If you are saying that, at a location where g is 29, if a body weighs 1 pound (force), it’s mass is 1.11 pound mass, that is correct.

 

[jeff davis]

Thanks I understand that concept better now.

When we would refer to a "lb" needing to break something; would this pound be assuming the local acceleration due to gravity? (32.2 ft/sec^2)? Would this be the reason lbm and lbf are specified when needing to be technical?

I am also a bit curious now why Newtons law is F = M(a/gc). Why is that "gc" in there. Is it solely to relate the lbs two values?

thanks; the more i work thru it the more things become connected.
jeff

 

[Chestermiller]

Thanks I understand that concept better now.

When we would refer to a "lb" needing to break something; would this pound be assuming the local acceleration due to gravity? (32.2 ft/sec^2)? Would this be the reason lbm and lbf are specified when needing to be technical?

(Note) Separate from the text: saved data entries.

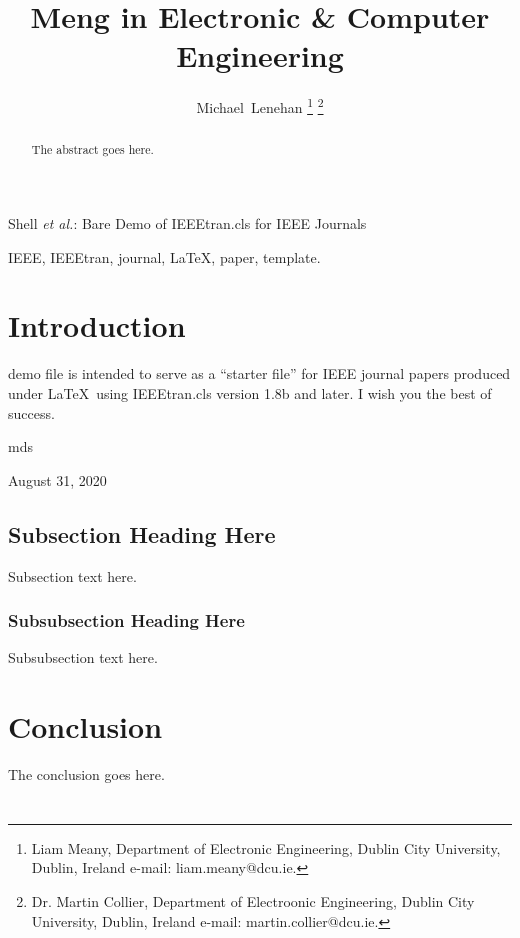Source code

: \documentclass[a4paper,journal]{IEEEtran}
\begin{document}
\title{Meng in Electronic \& Computer Engineering}
\author{Michael~Lenehan%
\thanks{Liam Meany, Department
of Electronic Engineering, Dublin City University, Dublin,
Ireland e-mail: liam.meany@dcu.ie.}%
\thanks{Dr. Martin Collier, Department
of Electroonic Engineering, Dublin City University, Dublin,
Ireland e-mail: martin.collier@dcu.ie.}%
}


%
{Shell \MakeLowercase{\textit{et al.}}: Bare Demo of IEEEtran.cls for IEEE Journals}


\maketitle

\begin{abstract}
The abstract goes here.
\end{abstract}

\begin{IEEEkeywords}
IEEE, IEEEtran, journal, \LaTeX, paper, template.
\end{IEEEkeywords}
\section{Introduction}
 demo file is intended to serve as a ``starter file''
for IEEE journal papers produced under \LaTeX\ using
IEEEtran.cls version 1.8b and later.
I wish you the best of success.

\hfill mds

\hfill August 31, 2020

\subsection{Subsection Heading Here}
Subsection text here.


\subsubsection{Subsubsection Heading Here}
Subsubsection text here.

\section{Conclusion}
The conclusion goes here.

\clearpage
\appendices
\section*{}





\printbibliography
\end{document}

How much do you think the value of g where you are located differs from 32.2?

I am also a bit curious now why Newtons law is F = M(a/gc). Why is that "gc" in there. Is it solely to relate the lbs two values?

This is because the natural unit of mass for use in Newton's law to get F is pounds force is not the pound mass; it is the "slug", which is 32.2 $lb_m$. A force of 1 pound force causes a 1 lb mass to accelerate at 32.2 ft/s^2, but it causes a mass of 1 slug to accelerate at 1 ft/sec^2.

 

[jeff davis]

How much do you think the value of g where you are located differs from 32.2?

Probably very little; but is it just a blanket assumption?

How can someone sell a "calibrated" test weight with lbs as its unit? I suppose this is a misstatement and is actually a test mass?

 

[jeff davis]

This is because the natural unit of mass for use in Newton's law to get F is pounds force is not the pound mass; it is the "slug", which is 32.2 $lb_m$. A force of 1 pound force causes a 1 lb mass to accelerate at 32.2 ft/s^2, but it causes a mass of 1 slug to accelerate at 1 ft/sec^2.

ahh